It's not a problem, it just means it's not Euler's sieve, because that attempts to 
eliminate each composite exactly once.

>
> Also, it uses no filters, i.e. no individual number divisibility testing.
> The "filters" refers first of all to testing an individual number to decide
> whether to keep it in or not.

Umm, the postponed filters says keep everything until p^2, then eliminate (filter out, 
remove) multiples of p in the remainder, after that, pick next prime.
That's precisely what the above does. It doesn't do the filtering out by divisibility 
testing but by minus (hence more efficiently). I would say that's a variant of the 
postponed filters.

> Euler's sieve removes multiples in advance,
> so there's no testing and no filtering, only comparison. It follows the
> _Postponed_ Filter's framework in postponing the action until the right
> moment; the action itself is two lists comparison and skipping of the
> equals (i.e. the "minus" action).
>
> > Euler's sieve is never attempting to remove a number more than once,
> > that's
>
> How's that possible?

http://en.wikipedia.org/wiki/Sieve_of_Eratosthenes#Euler.27s_Sieve

"Euler in his Proof of the Euler product formula for the Riemann zeta function came up 
with a version of the sieve of Eratosthenes, *better in the sense that each number was 
eliminated exactly once*."

C) The number after the previous prime is also a prime. *Multiply each number in the list 
starting from this prime by this prime and discard the products*.

> On wikipedia is says, it removes multiples of 3; then
> multiples of 5; etc. So it just looks for each number it is removing, if it
> is there, and if so, removes it.
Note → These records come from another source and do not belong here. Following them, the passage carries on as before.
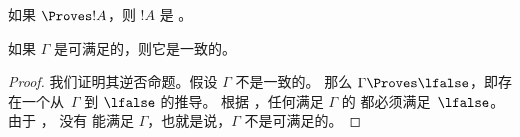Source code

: \documentclass[../../../include/open-logic-section]{subfiles}
\begin{document}
\tagendprob

\begin{cor}
如果 $\Proves !A$，则 $!A$ 是 。
\end{cor}

\begin{cor}
如果 $\Gamma$ 是可满足的，则它是一致的。
\end{cor}

\begin{proof}
我们证明其逆否命题。假设 $\Gamma$ 不是一致的。
那么 $\Gamma \Proves \lfalse$，即存在一个从~$\Gamma$ 到 $\lfalse$ 的推导。
根据 ，任何满足 $\Gamma$ 的
都必须满足~$\lfalse$。由于
，
没有
能满足 $\Gamma$，也就是说，$\Gamma$ 不是可满足的。
\end{proof}
\end{document}
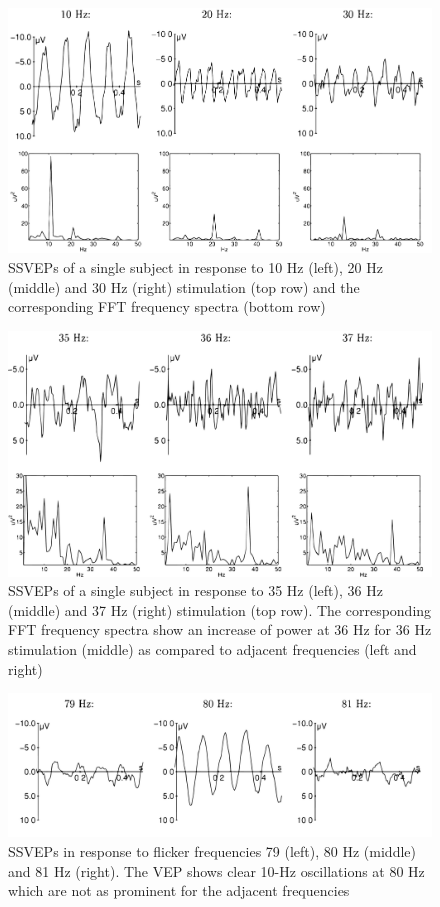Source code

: \begin{figure}[ht]
	\centering
  	\includegraphics[scale = 0.21]{chapter2/26.pdf}
  	\caption{SSVEPs of a single subject in response to 10 Hz (left), 20 Hz (middle) and 30 Hz (right) stimulation (top row) and the corresponding FFT frequency spectra (bottom row)}
\end{figure}

\begin{figure}[ht]
	\centering
  	\includegraphics[scale = 0.2]{chapter2/27.pdf}
  	\caption{SSVEPs of a single subject in response to 35 Hz (left), 36 Hz (middle) and 37 Hz (right) stimulation (top row). The corresponding FFT frequency spectra show an increase of power at 36 Hz for 36 Hz stimulation (middle) as compared to adjacent frequencies (left and right)}
\end{figure}

\begin{figure}[ht]
	\centering
  	\includegraphics[scale = 0.18]{chapter2/28.pdf}
  	\caption{ SSVEPs in response to flicker frequencies 79 (left), 80 Hz (middle) and 81 Hz (right). The VEP shows clear 10-Hz oscillations at 80 Hz which are not as prominent for the adjacent frequencies}
\end{figure}


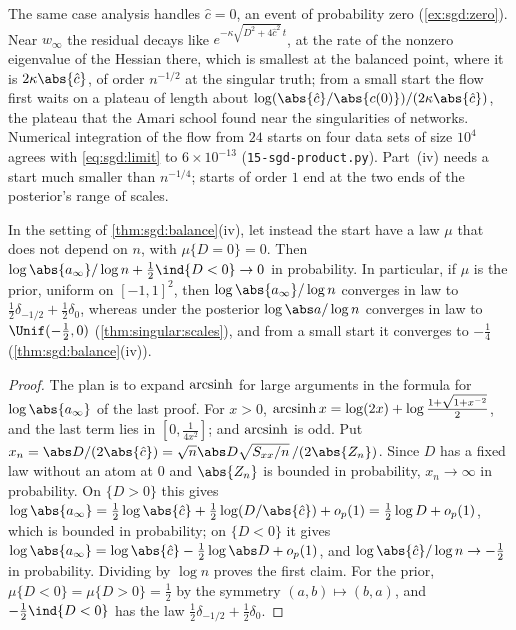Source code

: \begin{refsection}
The same case analysis handles $\hat c=0$, an event of probability zero (\cref{ex:sgd:zero}). Near $w_\infty$ the residual decays like $e^{-\kappa\sqrt{D^2+4\hat c^2}\,t}$, at the rate of the nonzero eigenvalue of the Hessian there, which is smallest at the balanced point, where it is $2\kappa\abs{\hat c}$, of order $n^{-1/2}$ at the singular truth; from a small start the flow first waits on a plateau of length about $\log(\abs{\hat c}/\abs{c(0)})/(2\kappa\abs{\hat c})$, the plateau that the Amari school found near the singularities of networks. Numerical integration of the flow from $24$ starts on four data sets of size $10^4$ agrees with \eqref{eq:sgd:limit} to $6\times10^{-13}$ (\texttt{15-sgd-product.py}). Part~(iv) needs a start much smaller than $n^{-1/4}$; starts of order $1$ end at the two ends of the posterior's range of scales.

\begin{corollary}\label{cor:sgd:biases}
In the setting of \cref{thm:sgd:balance}(iv), let instead the start have a law $\mu$ that does not depend on $n$, with $\mu\{D=0\}=0$. Then $\log\abs{a_\infty}/\log n+\frac12\ind\{D<0\}\to0$ in probability. In particular, if $\mu$ is the prior, uniform on $[-1,1]^2$, then $\log\abs{a_\infty}/\log n$ converges in law to $\frac12\delta_{-1/2}+\frac12\delta_0$, whereas under the posterior $\log\abs a/\log n$ converges in law to $\Unif(-\frac12,0)$ (\cref{thm:singular:scales}), and from a small start it converges to $-\frac14$ (\cref{thm:sgd:balance}(iv)).
\end{corollary}

\begin{proof}
The plan is to expand $\sgdasinh$ for large arguments in the formula for $\log\abs{a_\infty}$ of the last proof. For $x>0$, $\sgdasinh x=\log(2x)+\log\frac{1+\sqrt{1+x^{-2}}}2$, and the last term lies in $[0,\frac1{4x^2}]$; and $\sgdasinh$ is odd. Put $x_n=\abs D/(2\abs{\hat c})=\sqrt n\abs D\sqrt{S_{xx}/n}\,/(2\abs{Z_n})$. Since $D$ has a fixed law without an atom at $0$ and $\abs{Z_n}$ is bounded in probability, $x_n\to\infty$ in probability. On $\{D>0\}$ this gives $\log\abs{a_\infty}=\frac12\log\abs{\hat c}+\frac12\log(D/\abs{\hat c})+o_p(1)=\frac12\log D+o_p(1)$, which is bounded in probability; on $\{D<0\}$ it gives $\log\abs{a_\infty}=\log\abs{\hat c}-\frac12\log\abs D+o_p(1)$, and $\log\abs{\hat c}/\log n\to-\frac12$ in probability. Dividing by $\log n$ proves the first claim. For the prior, $\mu\{D<0\}=\mu\{D>0\}=\frac12$ by the symmetry $(a,b)\mapsto(b,a)$, and $-\frac12\ind\{D<0\}$ has the law $\frac12\delta_{-1/2}+\frac12\delta_0$.
\end{proof}


\end{refsection}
I would argue that looking whether to
> remove or not, is part of attempting to remove. It can't have foresight,
> right?
>

But it has :) By only trying to eliminates products of the prime p currently under 
consideration *with numbers (>= p) which have not yet been eliminated from the list*, it 
is known in advance that all these products are still in the list.

When p is under consideration, the list contains (apart from the primes < p) precisely the 
numbers whose smallest prime factor is >= p.

> > the outstanding feature of it. Unfortunately, that also makes it hard to
> > implement efficiently. The problem is that you can't forget the primes
> > between p and p^2, you must remember them for the removal of multiples of
> > p later on.
>
> you're right, every formulation of these algorithms is always done in the
> imperative, mutable-storage setting. They always speak of "removing"
> numbers etc.

sed s/remove/eliminate/ ?

>
> The more pressing problem with that code is its linear structure of course
> which gets addressed by the tree-folding merge etc.
>

Which unfortunately introduces its own space problem :(

> >  An (inefficient but faithful) implementation would be
> >
> > euler ks@(p:rs) = p : euler (rs `minus` map (*p) ks)
>
> I think it does exactly the same thing, computationally,

No, in map (*p) ks, there are no numbers with a smaller prime factor than p, while in 
map (*p) [p, p+2 .. ] there are (for p > 3)

> except it does so,
> again,  _prematurely_  exactly in Turner's sieve's fashion - for each prime
> found, _as_ _soon_ as it is found. If it is faithful, so is my code. :)
>

It is faithful in that it tries to eliminate each composite exactly once.

Try a different minus:

xxs@(x:xs) `minus` yys@(y:ys)
   = case compare x y of
       LT -> x : xs `minus` yys
       EQ -> xs `minus` ys
       GT -> error ("trying to remove " ++ show y ++ " a second time")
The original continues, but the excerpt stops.